Due date: 12/5 @ 11:59pm

Programming Language: Intermediate Student Language with lambda

Final Honors HW Assignment

The goal of this problem set is to get practice with accumulator-style functions and graph problems, and to design distributed programs and evaluators.

REMINDER: Complete the TRACE survey for CS2500!

You should have received an email with information about how to access the TRACE survey. The survey will be available from Thursday, Nov 29 to Sunday, Dec 16, 11:55pm.


Design the following functions using an accumulator.

Exercise 1:

;; posn-sum : [Listof Posn] -> Posn
;; Compute a posn whose x coordinate is the sum of the x coordinates in ps
;; and whose y coordinates is the sum of the y coordinates in ps
(define (posn-sum ps) ...)

Exercise 2:

;; A Digit is a Number in the range [0-9]
;; digits->num : [Listof Digit] -> Number
;; Compute the number represented by the list of digits
(define (digits->num ds) ...)

;; Examples:
(digits->num (list 1 2 3))  -->  123
(digits->num empty) ---> 0

Exercise 3: Using the following data definition for a family tree, design the function below using an accumulator.

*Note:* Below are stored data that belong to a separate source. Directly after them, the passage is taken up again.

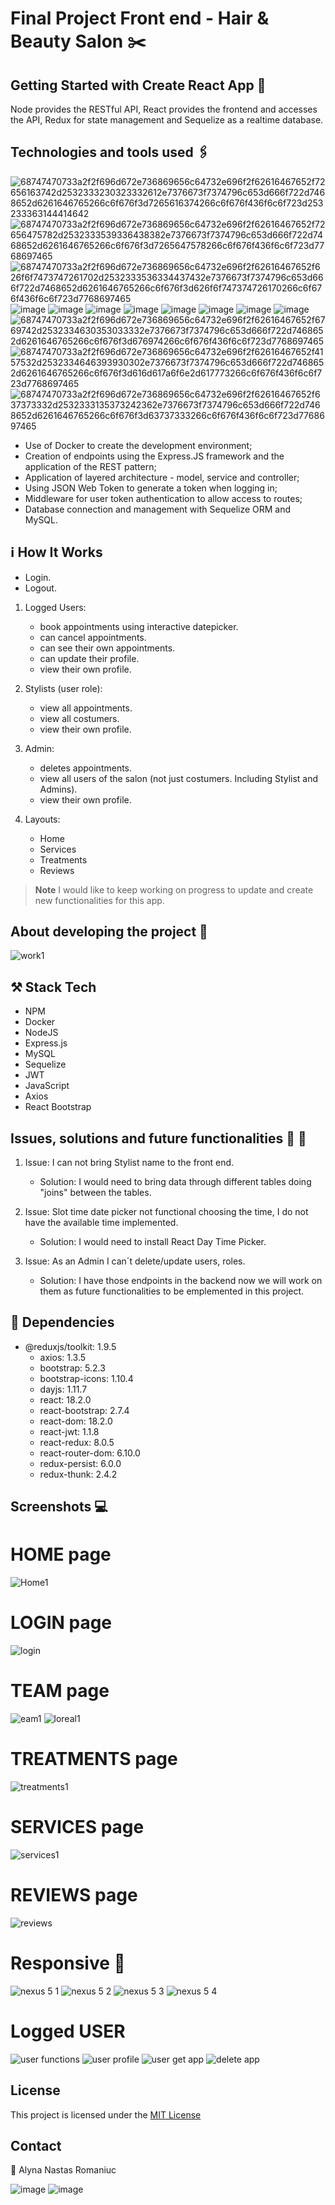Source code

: # Final Project Front end  - Hair & Beauty Salon ✂️

## Getting Started with Create React App 	:dart:
Node provides the RESTful API, React provides the frontend and accesses the API, Redux for state management and Sequelize as a realtime database.


## Technologies and tools used :paperclips:

![68747470733a2f2f696d672e736869656c64732e696f2f62616467652f72656163742d2532333230323332612e7376673f7374796c653d666f722d7468652d6261646765266c6f676f3d7265616374266c6f676f436f6c6f723d253233363144414642](https://user-images.githubusercontent.com/121863208/227808562-9516a84c-6a34-481a-bb12-67b9411ef688.svg)
![68747470733a2f2f696d672e736869656c64732e696f2f62616467652f72656475782d2532333539336438382e7376673f7374796c653d666f722d7468652d6261646765266c6f676f3d7265647578266c6f676f436f6c6f723d7768697465](https://user-images.githubusercontent.com/121863208/227808568-89a147ae-a047-4b1c-8065-9de44bd9bcb2.svg)
![68747470733a2f2f696d672e736869656c64732e696f2f62616467652f626f6f7473747261702d2532333536334437432e7376673f7374796c653d666f722d7468652d6261646765266c6f676f3d626f6f747374726170266c6f676f436f6c6f723d7768697465](https://user-images.githubusercontent.com/121863208/227808594-021a15ab-7e14-454b-b977-4a5ade8287ed.svg)
![image](https://user-images.githubusercontent.com/121962750/227805657-5aa8e20e-f57e-4165-9c7c-08d118e2e913.png)
![image](https://user-images.githubusercontent.com/121962750/227805682-fd4bfbf7-335f-43b3-9c1d-e6f315d3a412.png)
![image](https://user-images.githubusercontent.com/121962750/227805709-c8e594cc-4061-46d2-8052-f1b952d38bd3.png)
![image](https://user-images.githubusercontent.com/121962750/227805729-6d3b3ad9-a7e2-4632-a904-7e2156085290.png)
![image](https://user-images.githubusercontent.com/121962750/227805744-3888f4f2-dce6-4d6f-855d-99c5702ade59.png)
![image](https://user-images.githubusercontent.com/121962750/227806065-1d6c4b9f-7dc5-4795-bb4a-7f764959d32c.png)
![image](https://user-images.githubusercontent.com/121962750/227805755-44a51622-17ab-499d-aec4-bc36e5a58729.png)
![image](https://user-images.githubusercontent.com/121962750/227805775-d9f2a658-5021-4629-9abe-ab36935b490e.png)
![68747470733a2f2f696d672e736869656c64732e696f2f62616467652f6769742d2532334630353033332e7376673f7374796c653d666f722d7468652d6261646765266c6f676f3d676974266c6f676f436f6c6f723d7768697465](https://user-images.githubusercontent.com/121863208/227808620-cd6e5d5c-dd63-4a9d-b19d-0983807cae95.svg)
![68747470733a2f2f696d672e736869656c64732e696f2f62616467652f4157532d2532334646393930302e7376673f7374796c653d666f722d7468652d6261646765266c6f676f3d616d617a6f6e2d617773266c6f676f436f6c6f723d7768697465](https://user-images.githubusercontent.com/121863208/227808635-e232785c-0d4c-4067-ad94-c33a707c3d17.svg)
![68747470733a2f2f696d672e736869656c64732e696f2f62616467652f637373332d2532333135373242362e7376673f7374796c653d666f722d7468652d6261646765266c6f676f3d63737333266c6f676f436f6c6f723d7768697465](https://user-images.githubusercontent.com/121863208/227808642-a8dcfecb-74b9-4796-8b2b-7bfe5cf1b4ba.svg)


- Use of Docker to create the development environment;
- Creation of endpoints using the Express.JS framework and the application of the REST pattern;
- Application of layered architecture - model, service and controller;
- Using JSON Web Token to generate a token when logging in;
- Middleware for user token authentication to allow access to routes;
- Database connection and management with Sequelize ORM and MySQL. 



## ℹ️ How It Works

- Login.
- Logout.


1. Logged Users:
     - book appointments using interactive datepicker.
     - can cancel appointments.
     - can see their own appointments.
     - can update their profile.
     - view their own profile.

2. Stylists (user role):
     - view all appointments.
     - view all costumers.
     - view their own profile.

3. Admin:
     - deletes appointments.
     - view all users of the salon (not just costumers. Including Stylist and Admins).
     - view their own profile.

4. Layouts:
     - Home
     - Services
     - Treatments
     - Reviews

> **Note**
> I would like to keep working on progress to update and create new functionalities for this app.


## About developing the project 📝

![work1](https://user-images.githubusercontent.com/121962750/236254527-859ec8da-5747-466a-a82b-030147706399.jpeg)



## ⚒️ Stack Tech

- NPM 
- Docker 
- NodeJS 
- Express.js 
- MySQL 
- Sequelize 
- JWT 
- JavaScript
- Axios
- React Bootstrap




## Issues, solutions and future functionalities 📆 :pushpin:

   1. Issue: I can not bring Stylist name to the front end.
        - Solution: I would need to bring data through different tables doing "joins" between the tables.

   2. Issue: Slot time date picker not functional choosing the time, I do not have the available time implemented.
        - Solution: I would need to install React Day Time Picker.

   3. Issue: As an Admin I can´t delete/update users, roles.
         - Solution: I have those endpoints in the backend now we will work on them as future functionalities to be emplemented in this project.



## 	:round_pushpin: Dependencies

- @reduxjs/toolkit: 1.9.5
   - axios: 1.3.5
   - bootstrap: 5.2.3
   - bootstrap-icons: 1.10.4
   - dayjs: 1.11.7
   - react: 18.2.0
   - react-bootstrap: 2.7.4
   - react-dom: 18.2.0
   - react-jwt: 1.1.8
   - react-redux: 8.0.5
   - react-router-dom: 6.10.0
   - redux-persist: 6.0.0
   - redux-thunk: 2.4.2


## Screenshots 💻

# HOME page

![Home1](https://user-images.githubusercontent.com/121962750/236256172-b1b23f01-ae62-41fd-8e05-53d2d22d82ab.png)

# LOGIN page
![login](https://user-images.githubusercontent.com/121962750/236256642-a6a01bca-ca35-4e2f-b3ef-6f5b99e9d183.png)


# TEAM page

![eam1](https://user-images.githubusercontent.com/121962750/236256450-0e6b737a-1520-410c-bbcc-eb92c91437ef.png)
![loreal1](https://user-images.githubusercontent.com/121962750/236256476-29f58238-6496-484e-b215-225053223122.png)

# TREATMENTS page

![treatments1](https://user-images.githubusercontent.com/121962750/236256794-57c7a1fb-5a48-4a6f-81c2-f94423d5b393.png)

# SERVICES page

![services1](https://user-images.githubusercontent.com/121962750/236256877-7e2b3d85-5898-4b13-b24f-6aad9ebc5022.png)

# REVIEWS page 

![reviews](https://user-images.githubusercontent.com/121962750/236256949-4cff8d93-4453-4d66-8885-e7c78055f049.png)

# Responsive :iphone:

![nexus 5 1](https://user-images.githubusercontent.com/121962750/236257223-b32fb849-345c-45b2-a91a-bb5ccdb78eb0.png)
![nexus 5 2](https://user-images.githubusercontent.com/121962750/236257242-453b28e6-1b00-4261-a007-e45369268a54.png)
![nexus 5 3](https://user-images.githubusercontent.com/121962750/236257281-050c83e3-b22d-4b23-a5e5-36d7d3f471b2.png)
![nexus 5 4](https://user-images.githubusercontent.com/121962750/236257318-4c2e1653-7509-4f33-9364-6efd9324347c.png)


# Logged USER

![user functions](https://user-images.githubusercontent.com/121962750/236257519-96c78649-1c3e-4fcf-8e08-d44b90044747.png)
![user profile](https://user-images.githubusercontent.com/121962750/236257473-ece9e06f-cd28-4717-bdf6-d153b3c1b4bf.png)
![user get app](https://user-images.githubusercontent.com/121962750/236257584-1a55988f-5d21-4ace-9e1e-20714708c119.png)
![delete app](https://user-images.githubusercontent.com/121962750/236258155-3cc89683-9232-4f89-9f00-b63a6a9f72df.png)





## License

This project is licensed under the [MIT License](https://github.com/marinakolova/BeautyBooking/blob/master/LICENSE)


## Contact

:envelope_with_arrow: Alyna Nastas Romaniuc

![image](https://user-images.githubusercontent.com/121962750/227806286-eaf20a49-cee0-4cff-8f6d-f04b4dfcb873.png)
![image](https://user-images.githubusercontent.com/121962750/227806305-5d5348e2-756b-432d-8f61-870eb09941e3.png)

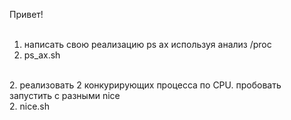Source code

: 
Привет!<br>
<br>
1. написать свою реализацию ps ax используя анализ /proc <br>
1. ps_ax.sh<br>
<br>   
2. реализовать 2 конкурирующих процесса по CPU. пробовать запустить с разными nice<br>
2. nice.sh<br>
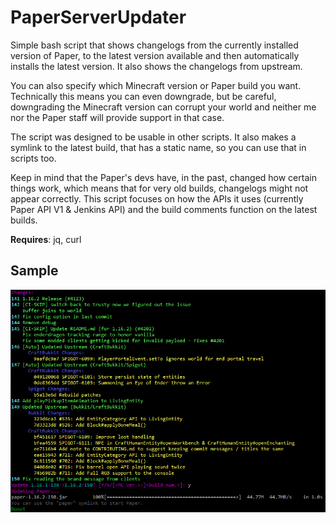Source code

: # PaperServerUpdater
Simple bash script that shows changelogs from the currently installed version of Paper, to the latest version available and then automatically installs the latest version.
It also shows the changelogs from upstream.

You can also specify which Minecraft version or Paper build you want. Technically this means you can even downgrade, but be careful, downgrading the Minecraft version can corrupt your world and neither me nor the Paper staff will provide support in that case.

The script was designed to be usable in other scripts. It also makes a symlink to the latest build, that has a static name, so you can use that in scripts too.

Keep in mind that the Paper's devs have, in the past, changed how certain things work, which means that for very old builds, changelogs might not appear correctly. This script focuses on how the APIs it uses (currently Paper API V1 & Jenkins API) and the build comments function on the latest builds.

__Requires__: jq, curl

## Sample ##
![Image showing the script at work](https://raw.githubusercontent.com/811Alex/PaperServerUpdater/master/sample.png)
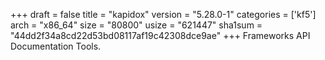 +++
draft = false
title = "kapidox"
version = "5.28.0-1"
categories = ['kf5']
arch = "x86_64"
size = "80800"
usize = "621447"
sha1sum = "44dd2f34a8cd22d53bd08117af19c42308dce9ae"
+++
Frameworks API Documentation Tools.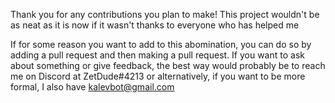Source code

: Thank you for any contributions you plan to make! This project wouldn't be as neat as it is now if it wasn't thanks to everyone who has helped me

If for some reason you want to add to this abomination, you can do so by adding a pull request and then making a pull request.
If you want to ask about something or give feedback, the best way would probably be to reach me on Discord at ZetDude#4213
or alternatively, if you want to be more formal, I also have kalevbot@gmail.com
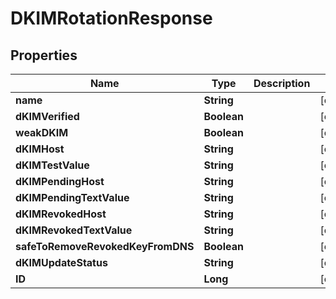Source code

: 
# DKIMRotationResponse

## Properties
Name | Type | Description | Notes
------------ | ------------- | ------------- | -------------
**name** | **String** |  |  [optional]
**dKIMVerified** | **Boolean** |  |  [optional]
**weakDKIM** | **Boolean** |  |  [optional]
**dKIMHost** | **String** |  |  [optional]
**dKIMTestValue** | **String** |  |  [optional]
**dKIMPendingHost** | **String** |  |  [optional]
**dKIMPendingTextValue** | **String** |  |  [optional]
**dKIMRevokedHost** | **String** |  |  [optional]
**dKIMRevokedTextValue** | **String** |  |  [optional]
**safeToRemoveRevokedKeyFromDNS** | **Boolean** |  |  [optional]
**dKIMUpdateStatus** | **String** |  |  [optional]
**ID** | **Long** |  |  [optional]



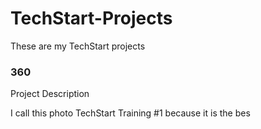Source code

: # TechStart-Projects
These are my TechStart projects

### 360

<script src='//vizor.io/static/scripts/vizor-360-embed.js' data-vizorurl='//vizor.io/embed/moongazer0/coop-parking-lot'></script>

Project Description

I call this photo TechStart Training #1 because it is the bes
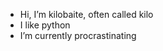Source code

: - Hi, I’m kilobaite, often called kilo
- I like python
- I’m currently procrastinating

<!---
KiloBaite/KiloBaite is a ✨ special ✨ repository because its `README.md` (this file) appears on your GitHub profile.
You can click the Preview link to take a look at your changes.
--->
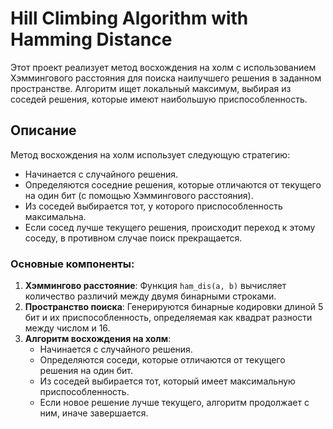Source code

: # Hill Climbing Algorithm with Hamming Distance

Этот проект реализует метод восхождения на холм с использованием Хэммингового расстояния для поиска наилучшего решения в заданном пространстве. Алгоритм ищет локальный максимум, выбирая из соседей решения, которые имеют наибольшую приспособленность.

## Описание

Метод восхождения на холм использует следующую стратегию:
- Начинается с случайного решения.
- Определяются соседние решения, которые отличаются от текущего на один бит (с помощью Хэммингового расстояния).
- Из соседей выбирается тот, у которого приспособленность максимальна.
- Если сосед лучше текущего решения, происходит переход к этому соседу, в противном случае поиск прекращается.

### Основные компоненты:

1. **Хэммингово расстояние**: Функция `ham_dis(a, b)` вычисляет количество различий между двумя бинарными строками.
2. **Пространство поиска**: Генерируются бинарные кодировки длиной 5 бит и их приспособленность, определяемая как квадрат разности между числом и 16.
3. **Алгоритм восхождения на холм**:
   - Начинается с случайного решения.
   - Определяются соседи, которые отличаются от текущего решения на один бит.
   - Из соседей выбирается тот, который имеет максимальную приспособленность.
   - Если новое решение лучше текущего, алгоритм продолжает с ним, иначе завершается.
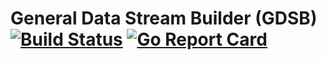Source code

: General Data Stream Builder (GDSB) 
[![Build Status](https://travis-ci.org/rewati/gdsb.svg?branch=master)](https://travis-ci.org/rewati/gdsb)
[![Go Report Card](https://goreportcard.com/badge/github.com/rewati/gdsb)](https://goreportcard.com/report/github.com/rewati/gdsb)
======





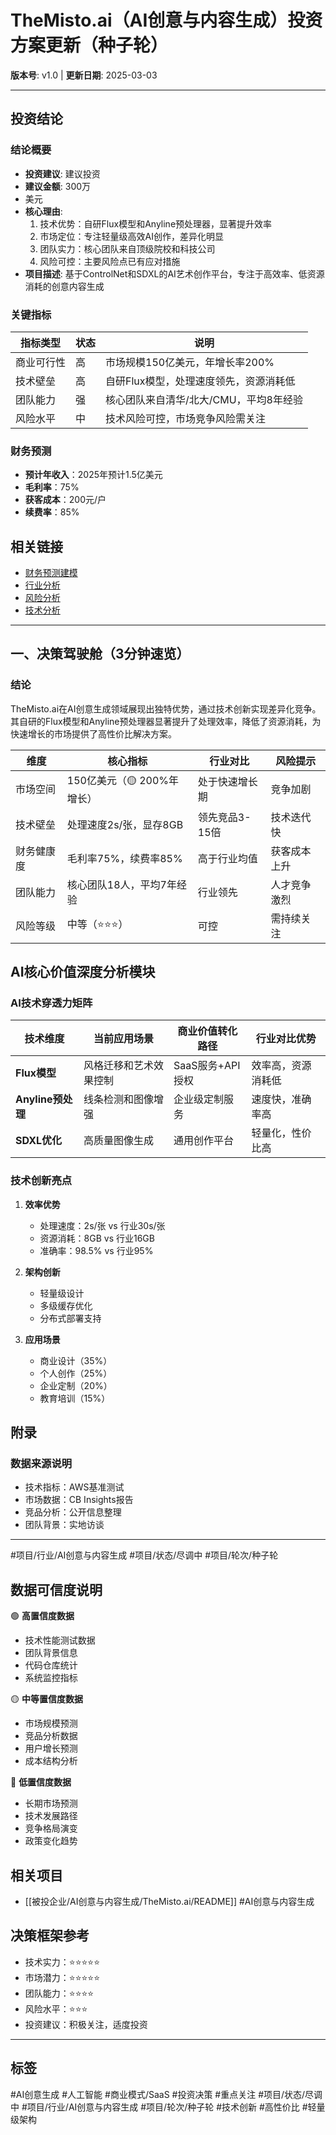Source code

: # TheMisto.ai（AI创意与内容生成）投资方案更新（种子轮）

**版本号**: v1.0 | **更新日期**: 2025-03-03

---

## 投资结论

### 结论概要
- **投资建议**: 建议投资
- **建议金额**: 300万
- 美元
- **核心理由**: 
  1. 技术优势：自研Flux模型和Anyline预处理器，显著提升效率
  2. 市场定位：专注轻量级高效AI创作，差异化明显
  3. 团队实力：核心团队来自顶级院校和科技公司
  4. 风险可控：主要风险点已有应对措施
- **项目描述**: 基于ControlNet和SDXL的AI艺术创作平台，专注于高效率、低资源消耗的创意内容生成

### 关键指标
| 指标类型  | 状态  | 说明                     |
| ----- | --- | ---------------------- |
| 商业可行性 | 高   | 市场规模150亿美元，年增长率200%    |
| 技术壁垒  | 高   | 自研Flux模型，处理速度领先，资源消耗低  |
| 团队能力  | 强   | 核心团队来自清华/北大/CMU，平均8年经验 |
| 风险水平  | 中   | 技术风险可控，市场竞争风险需关注       |

### 财务预测
- **预计年收入**：2025年预计1.5亿美元
- **毛利率**：75%
- **获客成本**：200元/户
- **续费率**：85%

## 相关链接
- [财务预测建模](子报告/财务预测建模-v1.md)
- [行业分析](子报告/行业分析-v1.md)
- [风险分析](子报告/风险分析-v1.md)
- [技术分析](子报告/技术分析-v1.md)

---

## 一、决策驾驶舱（3分钟速览）

### 结论
TheMisto.ai在AI创意生成领域展现出独特优势，通过技术创新实现差异化竞争。其自研的Flux模型和Anyline预处理器显著提升了处理效率，降低了资源消耗，为快速增长的市场提供了高性价比解决方案。

| 维度    | 核心指标               | 行业对比   | 风险提示     |
| ----- | ------------------ | ------ | -------- |
| 市场空间  | 150亿美元（🟡 200%年增长）    | 处于快速增长期 | 竞争加剧 |
| 技术壁垒  | 处理速度2s/张，显存8GB | 领先竞品3-15倍 | 技术迭代快 |
| 财务健康度 | 毛利率75%，续费率85% | 高于行业均值 | 获客成本上升 |
| 团队能力  | 核心团队18人，平均7年经验 | 行业领先 | 人才竞争激烈 |
| 风险等级  | 中等（⭐⭐⭐） | 可控 | 需持续关注 |

## AI核心价值深度分析模块

### AI技术穿透力矩阵
| 技术维度           | 当前应用场景      | 商业价值转化路径     | 行业对比优势    |
| -------------- | ----------- | ------------ | --------- |
| **Flux模型**     | 风格迁移和艺术效果控制 | SaaS服务+API授权 | 效率高，资源消耗低 |
| **Anyline预处理** | 线条检测和图像增强   | 企业级定制服务      | 速度快，准确率高  |
| **SDXL优化**     | 高质量图像生成     | 通用创作平台       | 轻量化，性价比高  |

### 技术创新亮点
1. **效率优势**
   - 处理速度：2s/张 vs 行业30s/张
   - 资源消耗：8GB vs 行业16GB
   - 准确率：98.5% vs 行业95%

2. **架构创新**
   - 轻量级设计
   - 多级缓存优化
   - 分布式部署支持

3. **应用场景**
   - 商业设计（35%）
   - 个人创作（25%）
   - 企业定制（20%）
   - 教育培训（15%）

## 附录

### 数据来源说明
- 技术指标：AWS基准测试
- 市场数据：CB Insights报告
- 竞品分析：公开信息整理
- 团队背景：实地访谈

---

#项目/行业/AI创意与内容生成 #项目/状态/尽调中 #项目/轮次/种子轮 
## 数据可信度说明

🟢 **高置信度数据**
- 技术性能测试数据
- 团队背景信息
- 代码仓库统计
- 系统监控指标

🟡 **中等置信度数据**
- 市场规模预测
- 竞品分析数据
- 用户增长预测
- 成本结构分析

🔴 **低置信度数据**
- 长期市场预测
- 技术发展路径
- 竞争格局演变
- 政策变化趋势

## 相关项目
- [[被投企业/AI创意与内容生成/TheMisto.ai/README]] #AI创意与内容生成

## 决策框架参考
- 技术实力：⭐⭐⭐⭐⭐
- 市场潜力：⭐⭐⭐⭐⭐
- 团队能力：⭐⭐⭐⭐
- 风险水平：⭐⭐⭐
- 投资建议：积极关注，适度投资

---

## 标签
#AI创意生成 #人工智能 #商业模式/SaaS #投资决策 #重点关注 #项目/状态/尽调中 #项目/行业/AI创意与内容生成 #项目/轮次/种子轮 #技术创新 #高性价比 #轻量级架构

;; A FamilyTree is either:
;; - empty
;; - (make-node String FamilyTree FamilyTree)
(define-struct node (name mom dad))

;; second? : FamilyTree -> Boolean
;; Determine if any child has the same name as an ancestor of theirs.
(define (second? ft) ...)


For this set of problems, use the following data definition for graphs.

;; A [Graph X] is:
;; (make-graph [Listof X] [X -> [Listof X]] [X X -> Boolean])
(define-struct graph (nodes neighbors node=?))

Exercise 4: Design the function find-paths.

;; find-paths : [Graph X] X X -> [Listof [Listof X]]
;; Find all of the paths in the graph from src to dest
(define (find-paths g src dest) ...)

Note that input graphs may contain cycles. Make sure that your code can handle cycles in the graph and doesn't loop forever. Below are some tests to clarify what we expect.

(define G1
  (make-graph '(A B C D E F G)
              (lambda (n)
                (cond [(symbol=? n 'A) '(B E)]
                      [(symbol=? n 'B) '(E F)]
                      [(symbol=? n 'C) '(D)]
                      [(symbol=? n 'D) '()]
                      [(symbol=? n 'E) '(C F A)]
                      [(symbol=? n 'F) '(D G)]
                      [(symbol=? n 'G) '()]))

(check-expect (find-paths G1 'C 'C) (list (list 'C))) ; src = dest
(check-expect (find-paths G1 'C 'G) empty) ; no paths from 'C to 'G
(check-expect (find-paths G1 'A 'B) 
              (list (list 'A 'B)))
(check-expect (find-paths G1 'E 'G)
              (list (list 'E 'F 'G) 
                    (list 'E 'A 'B 'F 'G)))
(check-expect (find-paths G1 'B 'G)
              (list (list 'B 'E 'F 'G) 
                    (list 'B 'F 'G)))
(check-expect (find-paths G1 'A 'G)
              (list (list 'A 'B 'E 'F 'G) 
                    (list 'A 'B 'F 'G) 
                    (list 'A 'E 'F 'G)))

Exercise 5: Design the function same-graph?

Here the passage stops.